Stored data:
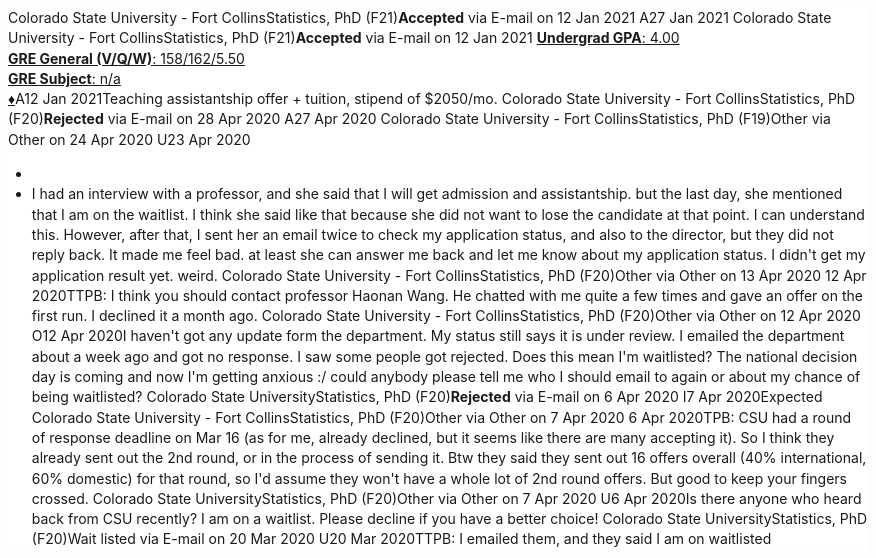 <tr class="row1" onMouseOut="hideControlsBox(this);" onMouseOver="showControlsBox(this,757717);"><td class="instcol tcol1">Colorado State University - Fort Collins</td><td class="tcol2">Statistics, PhD (F21)</td><td class="tcol3 accepted"><strong>Accepted</strong> via E-mail on 12 Jan 2021 </td><td class="tcol4">A</td><td class="datecol tcol5">27 Jan 2021</td><td class="tcol6"></td></tr>
<tr class="row0" onMouseOut="hideControlsBox(this);" onMouseOver="showControlsBox(this,749980);"><td class="instcol tcol1">Colorado State University - Fort Collins</td><td class="tcol2">Statistics, PhD (F21)</td><td class="tcol3 accepted"><strong>Accepted</strong> via E-mail on 12 Jan 2021 <a class="extinfo" href="#"><span><strong>Undergrad GPA</strong>: 4.00<br/><strong>GRE General (V/Q/W)</strong>: 158/162/5.50<br/><strong>GRE Subject</strong>: n/a<br/></span>&diams;</a></td><td class="tcol4">A</td><td class="datecol tcol5">12 Jan 2021</td><td class="tcol6">Teaching assistantship offer + tuition, stipend of $2050/mo.</td></tr>
<tr class="row1" onMouseOut="hideControlsBox(this);" onMouseOver="showControlsBox(this,741254);"><td class="instcol tcol1">Colorado State University - Fort Collins</td><td class="tcol2">Statistics, PhD (F20)</td><td class="tcol3 rejected"><strong>Rejected</strong> via E-mail on 28 Apr 2020 </td><td class="tcol4">A</td><td class="datecol tcol5">27 Apr 2020</td><td class="tcol6"></td></tr>
<tr class="row0" onMouseOut="hideControlsBox(this);" onMouseOver="showControlsBox(this,740934);"><td class="instcol tcol1">Colorado State University - Fort Collins</td><td class="tcol2">Statistics, PhD (F19)</td><td class="tcol3 other">Other via Other on 24 Apr 2020 </td><td class="tcol4">U</td><td class="datecol tcol5">23 Apr 2020</td><td class="tcol6"><ul class="control"><li class="controlspam"></li><li>I had an interview with a professor, and she said that I will get admission and assistantship. but the last day, she mentioned that I am on the waitlist. I think she said like that because she did not want to lose the candidate at that point. I can understand this. However, after that, I sent her an email twice to check my application status, and also to the director, but they did not reply back. It made me feel bad. at least she can answer me back and let me know about my application status. I didn't get my application result yet. weird.
<tr class="row1" onMouseOut="hideControlsBox(this);" onMouseOver="showControlsBox(this,738158);"><td class="instcol tcol1">Colorado State University - Fort Collins</td><td class="tcol2">Statistics, PhD (F20)</td><td class="tcol3 other">Other via Other on 13 Apr 2020 </td><td class="tcol4"></td><td class="datecol tcol5">12 Apr 2020</td><td class="tcol6">TTPB: I think you should contact professor Haonan Wang. He chatted with me quite a few times and gave an offer on the first run. I declined it a month ago.</td></tr>
<tr class="row0" onMouseOut="hideControlsBox(this);" onMouseOver="showControlsBox(this,738053);"><td class="instcol tcol1">Colorado State University - Fort Collins</td><td class="tcol2">Statistics, PhD (F20)</td><td class="tcol3 other">Other via Other on 12 Apr 2020 </td><td class="tcol4">O</td><td class="datecol tcol5">12 Apr 2020</td><td class="tcol6">I haven't got any update form the department. My status still says it is under review. I emailed the department about a week ago and got no response. I saw some people got rejected. Does this mean I'm waitlisted? The national decision day is coming and now I'm getting anxious :/ could anybody please tell me who I should email to again or about my chance of being waitlisted?</td></tr>
<tr class="row1" onMouseOut="hideControlsBox(this);" onMouseOver="showControlsBox(this,736355);"><td class="instcol tcol1">Colorado State University</td><td class="tcol2">Statistics, PhD (F20)</td><td class="tcol3 rejected"><strong>Rejected</strong> via E-mail on 6 Apr 2020 </td><td class="tcol4">I</td><td class="datecol tcol5">7 Apr 2020</td><td class="tcol6">Expected</td></tr>
<tr class="row0" onMouseOut="hideControlsBox(this);" onMouseOver="showControlsBox(this,736291);"><td class="instcol tcol1">Colorado State University - Fort Collins</td><td class="tcol2">Statistics, PhD (F20)</td><td class="tcol3 other">Other via Other on 7 Apr 2020 </td><td class="tcol4"></td><td class="datecol tcol5">6 Apr 2020</td><td class="tcol6">TPB: CSU had a round of response deadline on Mar 16 (as for me, already declined, but it seems like there are many accepting it). So I think they already sent out the 2nd round, or in the process of sending it. Btw they said they sent out 16 offers overall (40% international, 60% domestic) for that round, so I'd assume they won't have a whole lot of 2nd round offers. But good to keep your fingers crossed.</td></tr>
<tr class="row1" onMouseOut="hideControlsBox(this);" onMouseOver="showControlsBox(this,736288);"><td class="instcol tcol1">Colorado State University</td><td class="tcol2">Statistics, PhD (F20)</td><td class="tcol3 other">Other via Other on 7 Apr 2020 </td><td class="tcol4">U</td><td class="datecol tcol5">6 Apr 2020</td><td class="tcol6">Is there anyone who heard back from CSU recently? I am on a waitlist. Please decline if you have a better choice!</td></tr>
<tr class="row0" onMouseOut="hideControlsBox(this);" onMouseOver="showControlsBox(this,729765);"><td class="instcol tcol1">Colorado State University</td><td class="tcol2">Statistics, PhD (F20)</td><td class="tcol3 wait listed">Wait listed via E-mail on 20 Mar 2020 </td><td class="tcol4">U</td><td class="datecol tcol5">20 Mar 2020</td><td class="tcol6">TTPB: I emailed them, and they said I am on waitlisted</td></tr>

**Task goal**. Repeat every entry exactly, but leave out the pictures.

**Written reply**.
 <tr class="row1" onMouseOut="hideControlsBox(this);" onMouseOver="showControlsBox(this,757717);"><td class="instcol tcol1">Colorado State University - Fort Collins</td><td class="tcol2">Statistics, PhD (F21)</td><td class="tcol3 accepted"><strong>Accepted</strong> via E-mail on 12 Jan 2021 </td><td class="tcol4">A</td><td class="datecol tcol5">27 Jan 2021</td><td class="tcol6"></td></tr>
<tr class="row0" onMouseOut="hideControlsBox(this);" onMouseOver="showControlsBox(this,749980);"><td class="instcol tcol1">Colorado State University - Fort Collins</td><td class="tcol2">Statistics, PhD (F21)</td><td class="tcol3 accepted"><strong>Accepted</strong> via E-mail on 12 Jan 2021 <a class="extinfo" href="#"><span><strong>Undergrad GPA</strong>: 4.00<br/><strong>GRE General (V/Q/W)</strong>: 158/162/5.50<br/><strong>GRE Subject</strong>: n/a<br/></span>&diams;</a></td><td class="tcol4">A</td><td class="datecol tcol5">12 Jan 2021</td><td class="tcol6">Teaching assistantship offer + tuition, stipend of $2050/mo.</td></tr>
<tr class="row1" onMouseOut="hideControlsBox(this);" onMouseOver="showControlsBox(this,741254);"><td class="instcol tcol1">Colorado State University - Fort Collins</td><td class="tcol2">Statistics, PhD (F20)</td><td class="tcol3 rejected"><strong>Rejected</strong> via E-mail on 28 Apr 2020 </td><td class="tcol4">A</td><td class="datecol tcol5">27 Apr 2020</td><td class="tcol6"></td></tr>
<tr class="row0" onMouseOut="hideControlsBox(this);" onMouseOver="showControlsBox(this,740934);"><td class="instcol tcol1">Colorado State University - Fort Collins</td><td class="tcol2">Statistics, PhD (F19)</td><td class="tcol3 other">Other via Other on 24 Apr 2020 </td><td class="tcol4">U</td><td class="datecol tcol5">23 Apr 2020</td><td class="tcol6"><ul class="control"><li class="controlspam"></li><li>I had an interview with a professor, and she said that I will get admission and assistantship. but the last day, she mentioned that I am on the waitlist. I think she said like that because she did not want to lose the candidate at that point. I can understand this. However, after that, I sent her an email twice to check my application status, and also to the director, but they did not reply back. It made me feel bad. at least she can answer me back and let me know about my application status. I didn't get my application result yet. weird.
<tr class="row1" onMouseOut="hideControlsBox(this);" onMouseOver="showControlsBox(this,738158);"><td class="instcol tcol1">Colorado State University - Fort Collins</td><td class="tcol2">Statistics, PhD (F20)</td><td class="tcol3 other">Other via Other on 13 Apr 2020 </td><td class="tcol4"></td><td class="datecol tcol5">12 Apr 2020</td><td class="tcol6">TTPB: I think you should contact professor Haonan Wang. He chatted with me quite a few times and gave an offer on the first run. I declined it a month ago.</td></tr>
<tr class="row0" onMouseOut="hideControlsBox(this);" onMouseOver="showControlsBox(this,738053);"><td class="instcol tcol1">Colorado State University - Fort Collins</td><td class="tcol2">Statistics, PhD (F20)</td><td class="tcol3 other">Other via Other on 12 Apr 2020 </td><td class="tcol4">O</td><td class="datecol tcol5">12 Apr 2020</td><td class="tcol6">I haven't got any update form the department. My status still says it is under review. I emailed the department about a week ago and got no response. I saw some people got rejected. Does this mean I'm waitlisted? The national decision day is coming and now I'm getting anxious :/ could anybody please tell me who I should email to again or about my chance of being waitlisted?</td></tr>
<tr class="row1" onMouseOut="hideControlsBox(this);" onMouseOver="showControlsBox(this,736355);"><td class="instcol tcol1">Colorado State University</td><td class="tcol2">Statistics, PhD (F20)</td><td class="tcol3 rejected"><strong>Rejected</strong> via E-mail on 6 Apr 2020 </td><td class="tcol4">I</td><td class="datecol tcol5">7 Apr 2020</td><td class="tcol6">Expected</td></tr>
<tr class="row0" onMouseOut="hideControlsBox(this);" onMouseOver="showControlsBox(this,736291);"><td class="instcol tcol1">Colorado State University - Fort Collins</td><td class="tcol2">Statistics, PhD (F20)</td><td class="tcol3 other">Other via Other on 7 Apr 2020 </td><td class="tcol4"></td><td class="datecol tcol5">6 Apr 2020</td><td class="tcol6">TPB: CSU had a round of response deadline on Mar 16 (as for me, already declined, but it seems like there are many accepting it). So I think they already sent out the 2nd round, or in the process of sending it. Btw they said they sent out 16 offers overall (40% international, 60% domestic) for that round, so I'd assume they won't have a whole lot of 2nd round offers. But good to keep your fingers crossed.</td></tr>
<tr class="row1" onMouseOut="hideControlsBox(this);" onMouseOver="showControlsBox(this,736288);"><td class="instcol tcol1">Colorado State University</td><td class="tcol2">Statistics, PhD (F20)</td><td class="tcol3 other">Other via Other on 7 Apr 2020 </td><td class="tcol4">U</td><td class="datecol tcol5">6 Apr 2020</td><td class="tcol6">Is there anyone who heard back from CSU recently? I am on a waitlist. Please decline if you have a better choice!</td></tr>
<tr class="row0" onMouseOut="hideControlsBox(this);" onMouseOver="showControlsBox(this,729765);"><td class="instcol tcol1">Colorado State University</td><td class="tcol2">Statistics, PhD (F20)</td><td class="tcol3 wait listed">Wait listed via E-mail on 20 Mar 2020 </td><td class="tcol4">U</td><td class="datecol tcol5">20 Mar 2020</td><td class="tcol6">TTPB: I emailed them, and they said I am on waitlisted</td></tr>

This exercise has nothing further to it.